Task instructions:
Your answer should show every line of the material below that includes "install".

Exercise material:

***

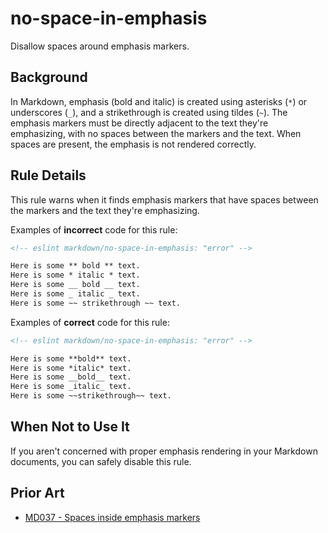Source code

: # no-space-in-emphasis

Disallow spaces around emphasis markers.

## Background

In Markdown, emphasis (bold and italic) is created using asterisks (`*`) or underscores (`_`), and a strikethrough is created using tildes (`~`). The emphasis markers must be directly adjacent to the text they're emphasizing, with no spaces between the markers and the text. When spaces are present, the emphasis is not rendered correctly.

## Rule Details

This rule warns when it finds emphasis markers that have spaces between the markers and the text they're emphasizing.

Examples of **incorrect** code for this rule:

```markdown
<!-- eslint markdown/no-space-in-emphasis: "error" -->

Here is some ** bold ** text.
Here is some * italic * text.
Here is some __ bold __ text.
Here is some _ italic _ text.
Here is some ~~ strikethrough ~~ text.
```

Examples of **correct** code for this rule:

```markdown
<!-- eslint markdown/no-space-in-emphasis: "error" -->

Here is some **bold** text.
Here is some *italic* text.
Here is some __bold__ text.
Here is some _italic_ text.
Here is some ~~strikethrough~~ text.
```

## When Not to Use It

If you aren't concerned with proper emphasis rendering in your Markdown documents, you can safely disable this rule.

## Prior Art

* [MD037 - Spaces inside emphasis markers](https://github.com/DavidAnson/markdownlint/blob/main/doc/md037.md)
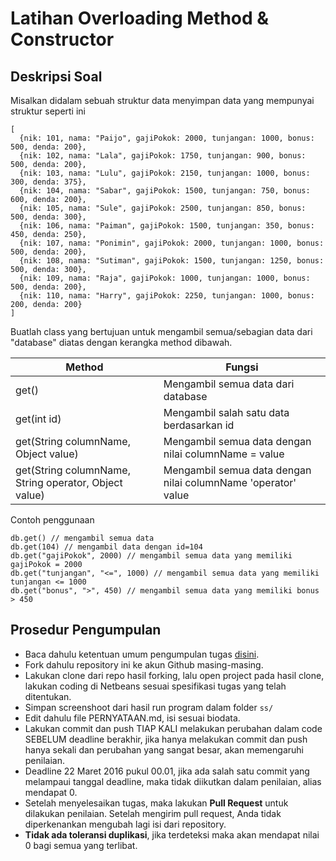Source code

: # Latihan Overloading Method & Constructor

## Deskripsi Soal ##

Misalkan didalam sebuah struktur data menyimpan data yang mempunyai struktur seperti ini

```
[
  {nik: 101, nama: "Paijo", gajiPokok: 2000, tunjangan: 1000, bonus: 500, denda: 200},
  {nik: 102, nama: "Lala", gajiPokok: 1750, tunjangan: 900, bonus: 500, denda: 200},
  {nik: 103, nama: "Lulu", gajiPokok: 2150, tunjangan: 1000, bonus: 300, denda: 375},
  {nik: 104, nama: "Sabar", gajiPokok: 1500, tunjangan: 750, bonus: 600, denda: 200},
  {nik: 105, nama: "Sule", gajiPokok: 2500, tunjangan: 850, bonus: 500, denda: 300},
  {nik: 106, nama: "Paiman", gajiPokok: 1500, tunjangan: 350, bonus: 450, denda: 250},
  {nik: 107, nama: "Ponimin", gajiPokok: 2000, tunjangan: 1000, bonus: 500, denda: 200},
  {nik: 108, nama: "Sutiman", gajiPokok: 1500, tunjangan: 1250, bonus: 500, denda: 300},
  {nik: 109, nama: "Raja", gajiPokok: 1000, tunjangan: 1000, bonus: 500, denda: 200},
  {nik: 110, nama: "Harry", gajiPokok: 2250, tunjangan: 1000, bonus: 200, denda: 200}
]
```

Buatlah class yang bertujuan untuk mengambil semua/sebagian data dari "database" diatas dengan kerangka method dibawah.

Method | Fungsi
-------|-------
get() | Mengambil semua data dari database
get(int id) | Mengambil salah satu data berdasarkan id
get(String columnName, Object value) | Mengambil semua data dengan nilai columnName = value
get(String columnName, String operator, Object value) | Mengambil semua data dengan nilai columnName 'operator' value

Contoh penggunaan

```
db.get() // mengambil semua data
db.get(104) // mengambil data dengan id=104
db.get("gajiPokok", 2000) // mengambil semua data yang memiliki gajiPokok = 2000
db.get("tunjangan", "<=", 1000) // mengambil semua data yang memiliki tunjangan <= 1000
db.get("bonus", ">", 450) // mengambil semua data yang memiliki bonus > 450
```

## Prosedur Pengumpulan ##

* Baca dahulu ketentuan umum pengumpulan tugas [disini](https://github.com/prakpl-IF-O/tugas).
* Fork dahulu repository ini ke akun Github masing-masing.
* Lakukan clone dari repo hasil forking, lalu open project pada hasil clone, lakukan coding di Netbeans sesuai spesifikasi tugas yang telah ditentukan.
* Simpan screenshoot dari hasil run program dalam folder `ss/`
* Edit dahulu file PERNYATAAN.md, isi sesuai biodata.
* Lakukan commit dan push TIAP KALI melakukan perubahan dalam code SEBELUM deadline berakhir, jika hanya melakukan commit dan push hanya sekali dan perubahan yang sangat besar, akan memengaruhi penilaian.
* Deadline 22 Maret 2016 pukul 00.01, jika ada salah satu commit yang melampaui tanggal deadline, maka tidak diikutkan dalam penilaian, alias mendapat 0.
* Setelah menyelesaikan tugas, maka lakukan **Pull Request** untuk dilakukan penilaian. Setelah mengirim pull request, Anda tidak diperkenankan mengubah lagi isi dari repository.
* **Tidak ada toleransi duplikasi**, jika terdeteksi maka akan mendapat nilai 0 bagi semua yang terlibat.
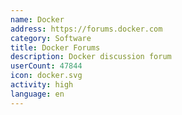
 ```yaml
---
name: Docker
address: https://forums.docker.com
category: Software
title: Docker Forums
description: Docker discussion forum
userCount: 47844
icon: docker.svg
activity: high
language: en
---
```

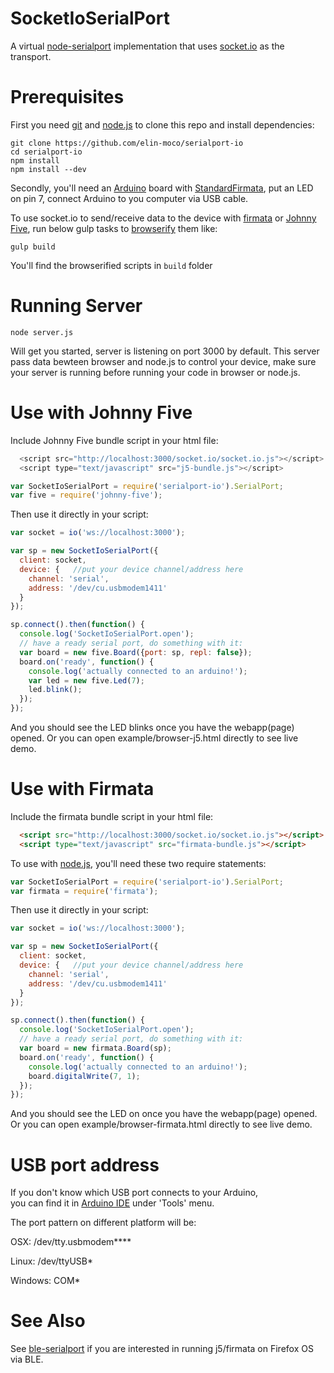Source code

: SocketIoSerialPort
=============

A virtual [node-serialport] implementation that uses [socket.io] as the transport.

# Prerequisites

First you need [git] and [node.js] to clone this repo and install dependencies:
```
git clone https://github.com/elin-moco/serialport-io
cd serialport-io
npm install
npm install --dev
```

Secondly, you'll need an [Arduino] board with [StandardFirmata],
put an LED on pin 7, connect Arduino to you computer via USB cable.

To use socket.io to send/receive data to the device with [firmata] or [Johnny Five],
run below gulp tasks to [browserify] them like:
```
gulp build
```

You'll find the browserified scripts in `build` folder 

# Running Server
```
node server.js
```
Will get you started, server is listening on port 3000 by default.
This server pass data bewteen browser and node.js to control your device,
make sure your server is running before running your code in browser or node.js.

# Use with Johnny Five

Include Johnny Five bundle script in your html file:
```js
  <script src="http://localhost:3000/socket.io/socket.io.js"></script>
  <script type="text/javascript" src="j5-bundle.js"></script>
```
```javascript
var SocketIoSerialPort = require('serialport-io').SerialPort;
var five = require('johnny-five');
```

Then use it directly in your script:
```javascript
var socket = io('ws://localhost:3000');

var sp = new SocketIoSerialPort({
  client: socket,
  device: {   //put your device channel/address here
    channel: 'serial',
    address: '/dev/cu.usbmodem1411'
  }
});

sp.connect().then(function() {
  console.log('SocketIoSerialPort.open');
  // have a ready serial port, do something with it:
  var board = new five.Board({port: sp, repl: false});
  board.on('ready', function() {
    console.log('actually connected to an arduino!');
    var led = new five.Led(7);
    led.blink();
  });
});

```

And you should see the LED blinks once you have the webapp(page) opened.
Or you can open example/browser-j5.html directly to see live demo.

# Use with Firmata

Include the firmata bundle script in your html file:
```html
  <script src="http://localhost:3000/socket.io/socket.io.js"></script>
  <script type="text/javascript" src="firmata-bundle.js"></script>
```
To use with [node.js], you'll need these two require statements:
```javascript
var SocketIoSerialPort = require('serialport-io').SerialPort;
var firmata = require('firmata');
```

Then use it directly in your script:
```javascript
var socket = io('ws://localhost:3000');

var sp = new SocketIoSerialPort({
  client: socket,
  device: {   //put your device channel/address here
    channel: 'serial',
    address: '/dev/cu.usbmodem1411'
  }
});

sp.connect().then(function() {
  console.log('SocketIoSerialPort.open');
  // have a ready serial port, do something with it:
  var board = new firmata.Board(sp);
  board.on('ready', function() {
    console.log('actually connected to an arduino!');
    board.digitalWrite(7, 1);
  });
});

```

And you should see the LED on once you have the webapp(page) opened.
Or you can open example/browser-firmata.html directly to see live demo.

# USB port address

If you don't know which USB port connects to your Arduino,  
you can find it in [Arduino IDE] under 'Tools' menu.


The port pattern on different platform will be:

OSX: /dev/tty.usbmodem\*\*\*\*

Linux: /dev/ttyUSB\*

Windows: COM\*

# See Also

See [ble-serialport] if you are interested in running j5/firmata on Firefox OS
via BLE.

[BLE]: https://en.wikipedia.org/wiki/Bluetooth_low_energy
[Arduino]: http://arduino.cc/
[Arduino IDE]: https://www.arduino.cc/en/main/software
[BleShield]: http://redbearlab.com/bleshield/
[node-serialport]: https://github.com/voodootikigod/node-serialport
[ble-serialport]: https://github.com/elin-moco/ble-serialport
[firmata]: https://github.com/jgautier/firmata/ 
[Johnny Five]: http://github.com/rwaldron/johnny-five/ 
[StandardFirmata]: https://github.com/firmata/arduino/tree/master/examples/StandardFirmata
[browserify]: http://browserify.org/ 
[node.js]: https://nodejs.org/
[git]: https://git-scm.com/
[socket.io]: http://socket.io/
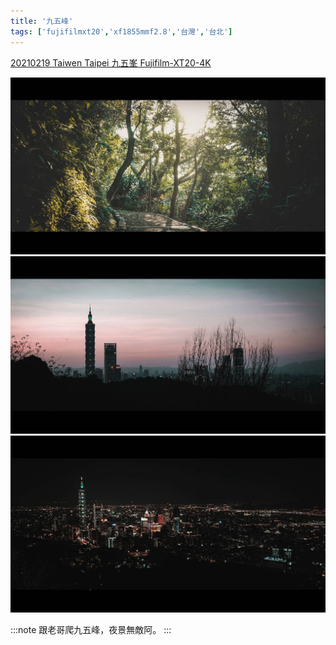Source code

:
 ```yaml
---
title: '九五峰'
tags: ['fujifilmxt20','xf1855mmf2.8','台灣','台北']
---
```

[20210219 Taiwen Taipei 九五峯 Fujifilm-XT20-4K](https://www.youtube.com/watch?v=Iv7akAwLkzU&list=PL0OXdBIpu2-y089dJTpA3LBZACBOaCnBW&index=5)

![001](./img/instagram_output/202102/003.webp)
![002](./img/instagram_output/202102/002.webp)
![003](./img/instagram_output/202102/001.webp)

:::note 
跟老哥爬九五峰，夜景無敵阿。
:::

***

Result of the task:
First you need [git] and [node.js] to clone this repo and install dependencies:
npm install
npm install --dev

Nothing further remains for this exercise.